Recorded data:

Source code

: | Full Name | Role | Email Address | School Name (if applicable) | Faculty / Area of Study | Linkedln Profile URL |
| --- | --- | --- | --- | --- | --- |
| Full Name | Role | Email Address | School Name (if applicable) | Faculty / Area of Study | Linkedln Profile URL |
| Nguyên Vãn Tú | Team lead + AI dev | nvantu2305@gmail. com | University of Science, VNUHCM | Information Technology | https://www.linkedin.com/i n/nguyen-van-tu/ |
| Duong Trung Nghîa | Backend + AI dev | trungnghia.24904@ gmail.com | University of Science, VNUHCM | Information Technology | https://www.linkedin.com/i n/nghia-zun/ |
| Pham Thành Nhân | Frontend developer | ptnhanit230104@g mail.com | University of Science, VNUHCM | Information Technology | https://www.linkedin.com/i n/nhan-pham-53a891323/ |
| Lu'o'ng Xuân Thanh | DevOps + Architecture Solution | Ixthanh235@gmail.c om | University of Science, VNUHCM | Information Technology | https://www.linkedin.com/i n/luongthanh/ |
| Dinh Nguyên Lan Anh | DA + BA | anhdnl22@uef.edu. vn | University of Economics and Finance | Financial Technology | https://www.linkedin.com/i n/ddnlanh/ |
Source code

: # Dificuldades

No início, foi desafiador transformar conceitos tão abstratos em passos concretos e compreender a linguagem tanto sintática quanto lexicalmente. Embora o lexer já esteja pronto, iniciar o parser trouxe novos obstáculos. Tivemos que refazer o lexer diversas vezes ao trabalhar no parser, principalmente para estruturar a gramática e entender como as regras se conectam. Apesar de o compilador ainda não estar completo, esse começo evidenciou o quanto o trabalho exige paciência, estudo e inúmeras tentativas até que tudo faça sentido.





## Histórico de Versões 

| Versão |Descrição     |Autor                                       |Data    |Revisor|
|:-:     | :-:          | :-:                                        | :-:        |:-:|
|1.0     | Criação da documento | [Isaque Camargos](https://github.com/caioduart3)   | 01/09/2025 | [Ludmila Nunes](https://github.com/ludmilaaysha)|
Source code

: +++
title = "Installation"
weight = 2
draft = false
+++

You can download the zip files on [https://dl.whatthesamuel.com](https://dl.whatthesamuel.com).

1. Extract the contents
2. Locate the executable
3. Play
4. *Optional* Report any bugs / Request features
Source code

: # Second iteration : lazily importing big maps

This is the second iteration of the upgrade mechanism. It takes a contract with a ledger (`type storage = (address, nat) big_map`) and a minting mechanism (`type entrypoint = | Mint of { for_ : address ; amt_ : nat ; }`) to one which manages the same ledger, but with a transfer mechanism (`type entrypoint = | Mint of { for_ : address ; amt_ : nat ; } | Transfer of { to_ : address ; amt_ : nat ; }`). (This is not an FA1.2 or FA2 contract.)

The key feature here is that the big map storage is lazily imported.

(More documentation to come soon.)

WHAT THE TASK REQUIRES:
Could you repeat every record above exactly as it is written?

EXERCISE RESPONSE:
Source code

: | Full Name | Role | Email Address | School Name (if applicable) | Faculty / Area of Study | Linkedln Profile URL |
| --- | --- | --- | --- | --- | --- |
| Full Name | Role | Email Address | School Name (if applicable) | Faculty / Area of Study | Linkedln Profile URL |
| Nguyên Vãn Tú | Team lead + AI dev | nvantu2305@gmail. com | University of Science, VNUHCM | Information Technology | https://www.linkedin.com/i n/nguyen-van-tu/ |
| Duong Trung Nghîa | Backend + AI dev | trungnghia.24904@ gmail.com | University of Science, VNUHCM | Information Technology | https://www.linkedin.com/i n/nghia-zun/ |
| Pham Thành Nhân | Frontend developer | ptnhanit230104@g mail.com | University of Science, VNUHCM | Information Technology | https://www.linkedin.com/i n/nhan-pham-53a891323/ |
| Lu'o'ng Xuân Thanh | DevOps + Architecture Solution | Ixthanh235@gmail.c om | University of Science, VNUHCM | Information Technology | https://www.linkedin.com/i n/luongthanh/ |
| Dinh Nguyên Lan Anh | DA + BA | anhdnl22@uef.edu. vn | University of Economics and Finance | Financial Technology | https://www.linkedin.com/i n/ddnlanh/ |
Source code

: # Dificuldades

No início, foi desafiador transformar conceitos tão abstratos em passos concretos e compreender a linguagem tanto sintática quanto lexicalmente. Embora o lexer já esteja pronto, iniciar o parser trouxe novos obstáculos. Tivemos que refazer o lexer diversas vezes ao trabalhar no parser, principalmente para estruturar a gramática e entender como as regras se conectam. Apesar de o compilador ainda não estar completo, esse começo evidenciou o quanto o trabalho exige paciência, estudo e inúmeras tentativas até que tudo faça sentido.





## Histórico de Versões 

| Versão |Descrição     |Autor                                       |Data    |Revisor|
|:-:     | :-:          | :-:                                        | :-:        |:-:|
|1.0     | Criação da documento | [Isaque Camargos](https://github.com/caioduart3)   | 01/09/2025 | [Ludmila Nunes](https://github.com/ludmilaaysha)|
Source code

: +++
title = "Installation"
weight = 2
draft = false
+++

You can download the zip files on [https://dl.whatthesamuel.com](https://dl.whatthesamuel.com).

1. Extract the contents
2. Locate the executable
3. Play
4. *Optional* Report any bugs / Request features
Source code

: # Second iteration : lazily importing big maps

This is the second iteration of the upgrade mechanism. It takes a contract with a ledger (`type storage = (address, nat) big_map`) and a minting mechanism (`type entrypoint = | Mint of { for_ : address ; amt_ : nat ; }`) to one which manages the same ledger, but with a transfer mechanism (`type entrypoint = | Mint of { for_ : address ; amt_ : nat ; } | Transfer of { to_ : address ; amt_ : nat ; }`). (This is not an FA1.2 or FA2 contract.)

The key feature here is that the big map storage is lazily imported.

(More documentation to come soon.)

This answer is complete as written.